Falconer, meanwhile, had a day to wait before his chance came to speak to Odo de Reppes. If such a chance truly existed. He was convinced that Guillaume de Beaujeu knew exactly where the disgraced Templar was to be found. But if that was in England still, then his task would be hampered, and at the very best become a long-drawn-out one. It may be that he would have to return to England before completing his investigations anyway. What had troubled the king most in the series of attacks on his family had been the death of his little son and heir, John. Falconer knew he would have to probe that affair soon. And review what he knew from Sir Humphrey Segrim about the events at Berkhamsted Castle two years earlier.

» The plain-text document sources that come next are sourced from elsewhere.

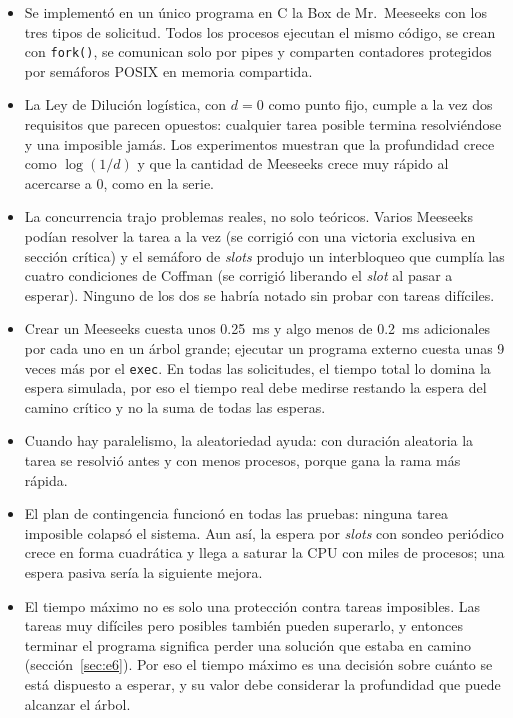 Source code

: \begin{itemize}[leftmargin=1.5em]
\item Se implementó en un único programa en C la Box de Mr.\ Meeseeks con los tres tipos de
  solicitud. Todos los procesos ejecutan el mismo código, se crean con \texttt{fork()}, se
  comunican solo por pipes y comparten contadores protegidos por semáforos POSIX en memoria
  compartida.
\item La Ley de Dilución logística, con $d=0$ como punto fijo, cumple a la vez dos
  requisitos que parecen opuestos: cualquier tarea posible termina resolviéndose y una
  imposible jamás. Los experimentos muestran que la profundidad crece como $\log(1/d)$ y que
  la cantidad de Meeseeks crece muy rápido al acercarse a 0, como en la serie.
\item La concurrencia trajo problemas reales, no solo teóricos. Varios Meeseeks podían
  resolver la tarea a la vez (se corrigió con una victoria exclusiva en sección crítica) y el
  semáforo de \emph{slots} produjo un interbloqueo que cumplía las cuatro condiciones de
  Coffman (se corrigió liberando el \emph{slot} al pasar a esperar). Ninguno de los dos se
  habría notado sin probar con tareas difíciles.
\item Crear un Meeseeks cuesta unos 0.25~ms y algo menos de 0.2~ms adicionales por cada uno
  en un árbol grande; ejecutar un programa externo cuesta unas 9 veces más por el
  \texttt{exec}. En todas las solicitudes, el tiempo total lo domina la espera simulada,
  por eso el tiempo real debe medirse restando la espera del camino crítico y no la suma de
  todas las esperas.
\item Cuando hay paralelismo, la aleatoriedad ayuda: con duración aleatoria la tarea se
  resolvió antes y con menos procesos, porque gana la rama más rápida.
\item El plan de contingencia funcionó en todas las pruebas: ninguna tarea imposible colapsó
  el sistema. Aun así, la espera por \emph{slots} con sondeo periódico crece en forma
  cuadrática y llega a saturar la CPU con miles de procesos; una espera pasiva sería la
  siguiente mejora.
\item El tiempo máximo no es solo una protección contra tareas imposibles. Las tareas muy
  difíciles pero posibles también pueden superarlo, y entonces terminar el programa
  significa perder una solución que estaba en camino (sección~\ref{sec:e6}). Por eso el
  tiempo máximo es una decisión sobre cuánto se está dispuesto a esperar, y su valor debe
  considerar la profundidad que puede alcanzar el árbol.
\end{itemize}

Unable to sit still in the gloomy and sparsely furnished room in the Abbey of St Victor, he took himself on a walk around the city of Paris. His meandering steps led him through the portal close by the abbey and past the convent of the Bernardins. Almost inevitably, he walked near to where Fusoris’ body had been found on the banks of the river, past Adam Morrish’s school and over the bridges connecting the Ile to the Left and Right Banks. With a determined tread, he studiously avoided the plank bridge and made for the sturdier stone bridge hard by the Royal Palace. It was the Pont aux Changeurs, and it teemed with hawkers, dealers and money-changers. Many of the last group of people were Jews. Usury — to make money from money — was forbidden to Christians by the Church, which placed it on a par with prostitution. Some Christians bore the burden of disapproval and carried out the trade. But many more Jews resorted to moneylending as it was one of the few businesses allowed them.
Approaching the island end of the bridge, Falconer’s thoughts of the Jews reminded him of Saphira Le Veske. He was still desirous of finding her in Honfleur and resolving their differences. He was also thinking of the others in Oxford that he had left behind. Peter Bullock, the town constable, would no doubt be patrolling the university town, keeping a keen eye out for wrongdoing. Then Sir Humphrey Segrim entered his thoughts again as he recalled his promise to the old man. In order to assuage the knight’s sense of guilt that he had brought down the wrath of Odo de Reppes on his wife, Falconer needed to hear the truth of the Templar’s deeds in England. Segrim had seen him in Berkhamsted when Edward’s uncle, Richard, King of Germany, had died. Killed by Odo, Segrim had insisted. It was curious how fate had now drawn Falconer into investigating that very death, along with that of young Prince John while in Richard’s care. He could not have imagined that occurring when he had met Segrim months ago in Oxford.
Pushing through the crowds that thronged the buildings perched precariously over the river on either flank of the bridge, he was surprised to catch a glimpse of someone. It was only a fleeting sight, but it was one of a handsome figure in a green dress. The woman’s hair was covered by a modest snood, but a couple of errant locks of red hair had escaped the headdress. He uttered her name.